John Mortimer, author of
the Rumpole of the Bailey series,
commented in an essay that a thing he hated was to enter a room full of people
whose words he would know before they opened their mouths. I feel the same way
about books. I opened my Internet browser to CNN this morning and found four
ads from Sears for items I had viewed the day before on Amazon. Aside from the
invasion of privacy implicit in their presence, they offered nothing new,
except perhaps price, beyond what I had seen the day before. You can choose whether you want liberal or conservative TV news by picking between Fox and CNBC. A prime goal for Internet
publishers these days is to provide you with a personalized news service that
presents you only with information they know you are interested in and will
enjoy. I am appalled at the idea.
After my father died when
I was two years old and my mother worked long hours as a seamstress, my after-school
babysitter was the public library. It
was a delight to roam the stacks, constantly encountering new and totally
surprising knowledge. There were no categories of what I had been interested in
previously, what I would enjoy reading or what would be suitable for me. I
tasted a bit of everything from Rabelais to Relativity, from Mein Kampf to
Machiavelli, from the Crimson Pirate to science fiction. Some things I hated,
but all things taught me at least what to ignore. Later on, browsing in my very good
college library for background readings on Renaissance politics, I stumbled on
the Memoirs of Casanova. I still chuckle over that. Learning comes from reading
the unexpected, not the expected.
The Washington Post
this Sunday published a review of a recent book on the future of the public
library in the Internet age. Unfortunately, the book reviewed was by the chief
librarian of the Harvard Law Library, a lawyer himself. His lament was that
libraries were falling behind the technology of the internet, and that
nostalgia over the past was an impediment to bringing them up to date by making
them more efficient information scavengers. That would be suitable for
specialized institutions like law libraries, but it misses the point of the
general library entirely. The general library is meant to be an entrance to the
hallways of knowledge, not an exhaustive source of knowledge on any particular
subject. The good library is at its best when it surprises you.
I have commented before
about how our current culture is separating us into tinier and tinier bubbles,
where no one really can experience and understand the lives of others outside
their own group. The rich and poor used to shop side by side and attend the same schools, except in the segregated South. We had no interaction with far off countries.
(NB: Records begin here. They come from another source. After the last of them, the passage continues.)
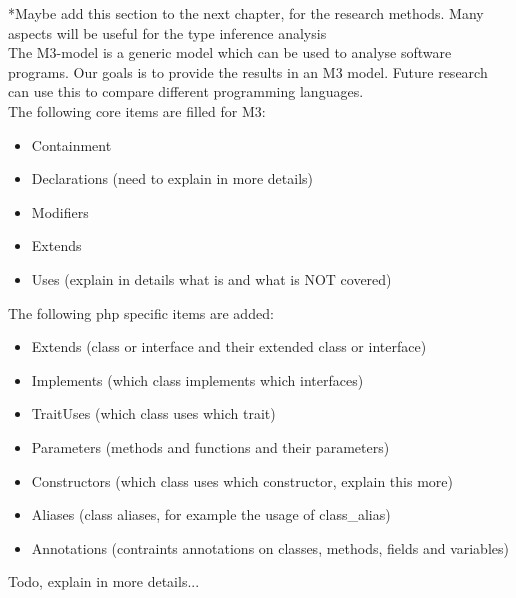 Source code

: \documentclass[../main.tex]{subfiles}
\begin{document}
    \footnotesize{*Maybe add this section to the next chapter, for the research methods. Many aspects will be useful for the type inference analysis}
    \\
    The M3-model is a generic model which can be used to analyse software programs.
    Our goals is to provide the results in an M3 model.
    Future research can use this to compare different programming languages.
    \\ 
    The following core items are filled for M3:
    \begin{itemize}
        \item Containment
        \item Declarations (need to explain in more details)
        \item Modifiers
        \item Extends
        \item Uses (explain in details what is and what is NOT covered)
    \end{itemize}
    
    The following php specific items are added:
    \begin{itemize}
        \item Extends (class or interface and their extended class or interface)
        \item Implements (which class implements which interfaces)
        \item TraitUses (which class uses which trait)
        \item Parameters (methods and functions and their parameters)
        \item Constructors (which class uses which constructor, explain this more)
        \item Aliases (class aliases, for example the usage of class\_{}alias)
        \item Annotations (contraints annotations on classes, methods, fields and variables)
    \end{itemize}
    Todo, explain in more details...

    
\end{document}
Now,we do not understand where countries with whom we must deal, such as those in the
Middle East, are coming from, just as our police and the angry protesters
surrounding them do not understand each other. The wealthy do not understand
the lives of the poor. Those things in turn are major contributors to the
pervasive empathy gap which creates so many of our social and political
problems.
Karen Armstrong, in her
recent book, Fields of Blood,
points out that the Indian word Moksha, which we often translate as
enlightenment, originated in ancient times as the military term for breaking
through a hostile encirclement. That to me is in fact what enlightenment is
about these days. We are surrounded by technological and social pressures that
hem us in to our particular niche in a complex society, that know what
interested us yesterday and force us to see only that again today, that deny us
knowledge of what the world is about outside our particular niche by deluging
us with knowledge “appropriate” to our place. Enlightenment comes from breaking
that encirclement to enter the glorious chaos of surprising knowledge. That,
not efficiency, should be the goal of our librarians, as it should be our own.